DIRECTIONS:
The complete data, repeated exactly, should form your response.

"""

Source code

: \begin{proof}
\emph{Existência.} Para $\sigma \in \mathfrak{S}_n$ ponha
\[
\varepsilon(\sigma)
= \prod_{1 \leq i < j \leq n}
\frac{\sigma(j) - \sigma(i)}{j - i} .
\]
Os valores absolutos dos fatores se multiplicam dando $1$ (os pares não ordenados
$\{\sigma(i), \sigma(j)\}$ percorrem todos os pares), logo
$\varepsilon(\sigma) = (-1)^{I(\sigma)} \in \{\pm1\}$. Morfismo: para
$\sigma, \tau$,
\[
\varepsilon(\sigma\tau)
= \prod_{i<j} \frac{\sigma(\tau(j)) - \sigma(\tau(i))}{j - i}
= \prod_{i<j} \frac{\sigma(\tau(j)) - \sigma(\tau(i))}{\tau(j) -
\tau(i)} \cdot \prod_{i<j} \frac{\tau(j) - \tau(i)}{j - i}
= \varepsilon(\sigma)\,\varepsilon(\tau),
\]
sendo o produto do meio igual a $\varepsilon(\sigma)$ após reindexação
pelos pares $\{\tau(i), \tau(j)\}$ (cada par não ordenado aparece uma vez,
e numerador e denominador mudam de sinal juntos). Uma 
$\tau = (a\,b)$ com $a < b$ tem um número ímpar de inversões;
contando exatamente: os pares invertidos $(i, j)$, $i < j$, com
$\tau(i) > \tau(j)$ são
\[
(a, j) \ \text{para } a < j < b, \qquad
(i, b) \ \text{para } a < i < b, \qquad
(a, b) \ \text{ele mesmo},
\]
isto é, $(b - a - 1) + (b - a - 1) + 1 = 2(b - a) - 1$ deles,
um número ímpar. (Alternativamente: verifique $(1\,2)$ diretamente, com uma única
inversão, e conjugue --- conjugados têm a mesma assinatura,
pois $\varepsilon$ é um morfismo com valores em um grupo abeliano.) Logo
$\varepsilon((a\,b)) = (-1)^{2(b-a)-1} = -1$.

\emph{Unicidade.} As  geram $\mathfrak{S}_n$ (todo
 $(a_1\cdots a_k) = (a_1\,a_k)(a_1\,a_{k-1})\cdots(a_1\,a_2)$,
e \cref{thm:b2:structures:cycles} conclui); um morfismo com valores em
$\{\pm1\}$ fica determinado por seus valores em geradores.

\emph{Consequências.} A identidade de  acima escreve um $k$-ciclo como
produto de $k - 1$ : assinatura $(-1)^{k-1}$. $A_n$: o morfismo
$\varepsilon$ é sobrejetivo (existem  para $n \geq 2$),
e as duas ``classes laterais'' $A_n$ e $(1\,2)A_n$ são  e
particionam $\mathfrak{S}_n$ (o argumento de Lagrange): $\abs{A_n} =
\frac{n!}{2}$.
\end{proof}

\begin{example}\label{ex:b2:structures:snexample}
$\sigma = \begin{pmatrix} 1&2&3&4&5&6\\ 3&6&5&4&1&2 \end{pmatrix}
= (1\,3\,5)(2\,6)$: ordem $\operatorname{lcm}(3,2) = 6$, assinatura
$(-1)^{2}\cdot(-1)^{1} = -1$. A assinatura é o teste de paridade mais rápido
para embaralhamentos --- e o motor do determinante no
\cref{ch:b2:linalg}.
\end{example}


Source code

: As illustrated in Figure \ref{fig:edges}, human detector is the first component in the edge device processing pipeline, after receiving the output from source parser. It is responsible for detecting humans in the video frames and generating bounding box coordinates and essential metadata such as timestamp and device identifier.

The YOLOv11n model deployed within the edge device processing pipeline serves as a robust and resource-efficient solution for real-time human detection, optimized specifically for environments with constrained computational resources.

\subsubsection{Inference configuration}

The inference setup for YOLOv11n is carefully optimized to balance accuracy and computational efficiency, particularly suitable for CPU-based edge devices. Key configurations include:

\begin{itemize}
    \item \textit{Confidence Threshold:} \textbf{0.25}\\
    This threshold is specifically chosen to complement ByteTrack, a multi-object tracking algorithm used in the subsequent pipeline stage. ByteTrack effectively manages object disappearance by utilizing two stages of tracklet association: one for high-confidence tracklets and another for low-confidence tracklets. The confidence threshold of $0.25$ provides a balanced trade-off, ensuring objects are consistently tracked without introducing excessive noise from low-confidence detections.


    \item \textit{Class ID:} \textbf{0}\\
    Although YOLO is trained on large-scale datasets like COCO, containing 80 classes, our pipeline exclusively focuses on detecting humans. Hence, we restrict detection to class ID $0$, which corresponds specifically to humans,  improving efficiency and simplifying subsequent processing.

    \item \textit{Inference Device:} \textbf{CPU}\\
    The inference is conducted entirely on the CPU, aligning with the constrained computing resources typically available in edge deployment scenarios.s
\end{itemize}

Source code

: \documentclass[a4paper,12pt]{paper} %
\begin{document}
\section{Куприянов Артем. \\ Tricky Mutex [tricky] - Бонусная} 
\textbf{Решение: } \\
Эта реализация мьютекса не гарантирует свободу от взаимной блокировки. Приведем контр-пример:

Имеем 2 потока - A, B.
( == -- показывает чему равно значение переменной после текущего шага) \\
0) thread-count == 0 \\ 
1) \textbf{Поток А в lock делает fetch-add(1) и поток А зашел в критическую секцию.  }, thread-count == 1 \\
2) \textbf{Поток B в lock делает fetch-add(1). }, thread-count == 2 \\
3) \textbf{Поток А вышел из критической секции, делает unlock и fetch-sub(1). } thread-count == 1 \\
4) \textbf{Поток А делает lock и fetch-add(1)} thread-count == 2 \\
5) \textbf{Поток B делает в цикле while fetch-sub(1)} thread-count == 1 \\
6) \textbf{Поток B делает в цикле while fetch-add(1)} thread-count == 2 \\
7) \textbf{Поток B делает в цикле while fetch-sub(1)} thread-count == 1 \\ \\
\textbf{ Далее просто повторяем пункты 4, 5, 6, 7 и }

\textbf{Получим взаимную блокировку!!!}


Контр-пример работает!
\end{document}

"""

ANSWER SPACE:
Source code

: \begin{proof}
\emph{Existência.} Para $\sigma \in \mathfrak{S}_n$ ponha
\[
\varepsilon(\sigma)
= \prod_{1 \leq i < j \leq n}
\frac{\sigma(j) - \sigma(i)}{j - i} .
\]
Os valores absolutos dos fatores se multiplicam dando $1$ (os pares não ordenados
$\{\sigma(i), \sigma(j)\}$ percorrem todos os pares), logo
$\varepsilon(\sigma) = (-1)^{I(\sigma)} \in \{\pm1\}$. Morfismo: para
$\sigma, \tau$,
\[
\varepsilon(\sigma\tau)
= \prod_{i<j} \frac{\sigma(\tau(j)) - \sigma(\tau(i))}{j - i}
= \prod_{i<j} \frac{\sigma(\tau(j)) - \sigma(\tau(i))}{\tau(j) -
\tau(i)} \cdot \prod_{i<j} \frac{\tau(j) - \tau(i)}{j - i}
= \varepsilon(\sigma)\,\varepsilon(\tau),
\]
sendo o produto do meio igual a $\varepsilon(\sigma)$ após reindexação
pelos pares $\{\tau(i), \tau(j)\}$ (cada par não ordenado aparece uma vez,
e numerador e denominador mudam de sinal juntos). Uma 
$\tau = (a\,b)$ com $a < b$ tem um número ímpar de inversões;
contando exatamente: os pares invertidos $(i, j)$, $i < j$, com
$\tau(i) > \tau(j)$ são
\[
(a, j) \ \text{para } a < j < b, \qquad
(i, b) \ \text{para } a < i < b, \qquad
(a, b) \ \text{ele mesmo},
\]
isto é, $(b - a - 1) + (b - a - 1) + 1 = 2(b - a) - 1$ deles,
um número ímpar. (Alternativamente: verifique $(1\,2)$ diretamente, com uma única
inversão, e conjugue --- conjugados têm a mesma assinatura,
pois $\varepsilon$ é um morfismo com valores em um grupo abeliano.) Logo
$\varepsilon((a\,b)) = (-1)^{2(b-a)-1} = -1$.

\emph{Unicidade.} As  geram $\mathfrak{S}_n$ (todo
 $(a_1\cdots a_k) = (a_1\,a_k)(a_1\,a_{k-1})\cdots(a_1\,a_2)$,
e \cref{thm:b2:structures:cycles} conclui); um morfismo com valores em
$\{\pm1\}$ fica determinado por seus valores em geradores.

\emph{Consequências.} A identidade de  acima escreve um $k$-ciclo como
produto de $k - 1$ : assinatura $(-1)^{k-1}$. $A_n$: o morfismo
$\varepsilon$ é sobrejetivo (existem  para $n \geq 2$),
e as duas ``classes laterais'' $A_n$ e $(1\,2)A_n$ são  e
particionam $\mathfrak{S}_n$ (o argumento de Lagrange): $\abs{A_n} =
\frac{n!}{2}$.
\end{proof}

\begin{example}\label{ex:b2:structures:snexample}
$\sigma = \begin{pmatrix} 1&2&3&4&5&6\\ 3&6&5&4&1&2 \end{pmatrix}
= (1\,3\,5)(2\,6)$: ordem $\operatorname{lcm}(3,2) = 6$, assinatura
$(-1)^{2}\cdot(-1)^{1} = -1$. A assinatura é o teste de paridade mais rápido
para embaralhamentos --- e o motor do determinante no
\cref{ch:b2:linalg}.
\end{example}


Source code

: As illustrated in Figure \ref{fig:edges}, human detector is the first component in the edge device processing pipeline, after receiving the output from source parser. It is responsible for detecting humans in the video frames and generating bounding box coordinates and essential metadata such as timestamp and device identifier.

The YOLOv11n model deployed within the edge device processing pipeline serves as a robust and resource-efficient solution for real-time human detection, optimized specifically for environments with constrained computational resources.

\subsubsection{Inference configuration}

The inference setup for YOLOv11n is carefully optimized to balance accuracy and computational efficiency, particularly suitable for CPU-based edge devices. Key configurations include:

\begin{itemize}
    \item \textit{Confidence Threshold:} \textbf{0.25}\\
    This threshold is specifically chosen to complement ByteTrack, a multi-object tracking algorithm used in the subsequent pipeline stage. ByteTrack effectively manages object disappearance by utilizing two stages of tracklet association: one for high-confidence tracklets and another for low-confidence tracklets. The confidence threshold of $0.25$ provides a balanced trade-off, ensuring objects are consistently tracked without introducing excessive noise from low-confidence detections.


    \item \textit{Class ID:} \textbf{0}\\
    Although YOLO is trained on large-scale datasets like COCO, containing 80 classes, our pipeline exclusively focuses on detecting humans. Hence, we restrict detection to class ID $0$, which corresponds specifically to humans,  improving efficiency and simplifying subsequent processing.

    \item \textit{Inference Device:} \textbf{CPU}\\
    The inference is conducted entirely on the CPU, aligning with the constrained computing resources typically available in edge deployment scenarios.s
\end{itemize}

Source code

: \documentclass[a4paper,12pt]{paper} %
\begin{document}
\section{Куприянов Артем. \\ Tricky Mutex [tricky] - Бонусная} 
\textbf{Решение: } \\
Эта реализация мьютекса не гарантирует свободу от взаимной блокировки. Приведем контр-пример:

Имеем 2 потока - A, B.
( == -- показывает чему равно значение переменной после текущего шага) \\
0) thread-count == 0 \\ 
1) \textbf{Поток А в lock делает fetch-add(1) и поток А зашел в критическую секцию.  }, thread-count == 1 \\
2) \textbf{Поток B в lock делает fetch-add(1). }, thread-count == 2 \\
3) \textbf{Поток А вышел из критической секции, делает unlock и fetch-sub(1). } thread-count == 1 \\
4) \textbf{Поток А делает lock и fetch-add(1)} thread-count == 2 \\
5) \textbf{Поток B делает в цикле while fetch-sub(1)} thread-count == 1 \\
6) \textbf{Поток B делает в цикле while fetch-add(1)} thread-count == 2 \\
7) \textbf{Поток B делает в цикле while fetch-sub(1)} thread-count == 1 \\ \\
\textbf{ Далее просто повторяем пункты 4, 5, 6, 7 и }

\textbf{Получим взаимную блокировку!!!}


Контр-пример работает!
\end{document}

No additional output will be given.